Le letture sono state affidate all’attore e performer Pierangelo Bertoglio, che ha proposto una personale interpretazione degli estratti scelti, da: Trafiletti. Pensieri in movimento¬ - Ancora in viaggio, da Io Parto e da Speedy. Gas a martello, mentre per Moto Club Crema 100° Anniversario, opera dalla forte componente fotografica, documentale e sequenziale, è stata proposta una suggestiva proiezione audio-video capace di restituire al pubblico un secolo di memoria motociclistica cremasca.
Motociclismo e letteratura: oltre il motore, dentro l’identità
Del resto, il motociclismo, quando attraversa la letteratura, smette di essere soltanto tecnica, motore o prestazione. Diventa linguaggio umano, memoria, viaggio, identità e ricerca interiore. Ed è proprio in questa prospettiva che l’ultimo appuntamento della rassegna ha assunto un valore quasi simbolico, richiamando in maniera naturale l’immaginario occidentale della Rolling stone.
“Like a Rolling Stone”: il simbolo del viaggio e della libertà
L’espressione “a rolling stone”, letteralmente “una roccia che rotola”, nasce dall’antico proverbio inglese “A rolling stone gathers no moss”, ma nel corso del Novecento si è progressivamente trasformata in una delle immagini più evocative della cultura occidentale contemporanea. Da metafora dell’instabilità e dell’assenza di radici, essa diviene progressivamente simbolo di libertà individuale, movimento continuo, trasformazione, viaggio e rifiuto delle convenzioni statiche.
Attraverso le radici della letteratura, ma anche sconfinando al rock-blues di Muddy Waters con la sua celebre canzone Rollin’ Stone, arrivando poi a Bob Dylan e alla sua scoppiettante e iconica Like a Rolling Stone, fino ad ispirare persino il nome della storica rock band dei The Rolling Stones, questa espressione letterale e figura simbolica entra progressivamente nell’immaginario collettivo contemporaneo occidentale; incarnando l’individuo costantemente proiettato verso il divenire, sospeso tra inquietudine, libertà e desiderio di scoperta.

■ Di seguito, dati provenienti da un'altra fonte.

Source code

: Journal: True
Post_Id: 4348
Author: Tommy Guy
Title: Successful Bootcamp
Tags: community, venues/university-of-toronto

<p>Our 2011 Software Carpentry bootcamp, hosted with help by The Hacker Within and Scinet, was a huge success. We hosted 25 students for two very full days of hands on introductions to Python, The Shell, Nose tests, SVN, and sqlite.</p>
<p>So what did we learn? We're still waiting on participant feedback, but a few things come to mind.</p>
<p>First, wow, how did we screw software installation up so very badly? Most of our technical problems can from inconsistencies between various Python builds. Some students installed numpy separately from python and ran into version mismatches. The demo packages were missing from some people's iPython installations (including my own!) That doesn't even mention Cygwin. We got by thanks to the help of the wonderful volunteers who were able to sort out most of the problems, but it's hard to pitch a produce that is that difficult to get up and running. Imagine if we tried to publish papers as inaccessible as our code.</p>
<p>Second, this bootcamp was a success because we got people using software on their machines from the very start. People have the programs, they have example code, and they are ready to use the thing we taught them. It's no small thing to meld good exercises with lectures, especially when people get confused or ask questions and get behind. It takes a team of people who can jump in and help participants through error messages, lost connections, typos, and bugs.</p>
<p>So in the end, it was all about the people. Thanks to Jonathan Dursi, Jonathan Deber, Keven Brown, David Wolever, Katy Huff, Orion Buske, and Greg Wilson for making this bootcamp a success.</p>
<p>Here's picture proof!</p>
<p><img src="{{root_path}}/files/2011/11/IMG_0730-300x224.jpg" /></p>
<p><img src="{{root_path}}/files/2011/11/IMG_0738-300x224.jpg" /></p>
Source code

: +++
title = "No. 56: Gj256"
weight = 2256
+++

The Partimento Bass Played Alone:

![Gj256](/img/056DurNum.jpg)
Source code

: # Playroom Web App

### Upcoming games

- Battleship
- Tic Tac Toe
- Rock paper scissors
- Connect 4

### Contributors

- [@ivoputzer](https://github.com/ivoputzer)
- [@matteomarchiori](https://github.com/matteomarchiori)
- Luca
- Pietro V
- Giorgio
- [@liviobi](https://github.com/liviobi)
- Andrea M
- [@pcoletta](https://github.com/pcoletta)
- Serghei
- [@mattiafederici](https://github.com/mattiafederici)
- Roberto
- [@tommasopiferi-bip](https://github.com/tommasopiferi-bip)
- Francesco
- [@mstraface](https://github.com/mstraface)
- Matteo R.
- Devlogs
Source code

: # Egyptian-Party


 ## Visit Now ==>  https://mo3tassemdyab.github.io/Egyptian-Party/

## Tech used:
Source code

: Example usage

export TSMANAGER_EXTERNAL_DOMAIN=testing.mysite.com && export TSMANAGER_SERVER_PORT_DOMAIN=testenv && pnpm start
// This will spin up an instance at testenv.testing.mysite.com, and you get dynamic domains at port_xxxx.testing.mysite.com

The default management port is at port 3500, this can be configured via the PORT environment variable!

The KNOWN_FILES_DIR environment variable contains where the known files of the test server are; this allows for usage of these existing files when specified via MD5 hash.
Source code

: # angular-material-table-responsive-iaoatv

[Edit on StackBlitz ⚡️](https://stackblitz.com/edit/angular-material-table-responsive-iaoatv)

Una figura profondamente affine anche alla letteratura motociclistica, nella quale la strada e il movimento diventano strumenti di introspezione, ricerca identitaria e confronto con il mondo contemporaneo. 
Il motociclista come “rolling stone” della contemporaneità
Ed è proprio in questo senso che gli autori e gli scrittori della sempre più prolifica letteratura motociclistica contemporanea possono essere interpretati, come autentiche “rolling stones”, cioè: pietre che continuano a rotolare, proseguendo con determinazione il proprio percorso umano, narrativo e culturale. E quando queste esperienze, queste visioni e queste sensibilità si incontrano e si mettono in relazione tra loro, generano inevitabilmente una sorta di “valanga culturale” con la quale ci si scontra inevitabilmente, capace di ridefinire il territorio della conoscenza, della divulgazione e della narrazione contemporanea.
La motocicletta come metafora dell’esistenza dinamica
Proprio per questo, l’espressione Like a Rolling Stone può essere letta anche in maniera più evocativa come l’immagine di qualcuno costantemente in viaggio: un individuo mosso dalla ricerca, dal cambiamento, dalla libertà e dal desiderio continuo di andare oltre.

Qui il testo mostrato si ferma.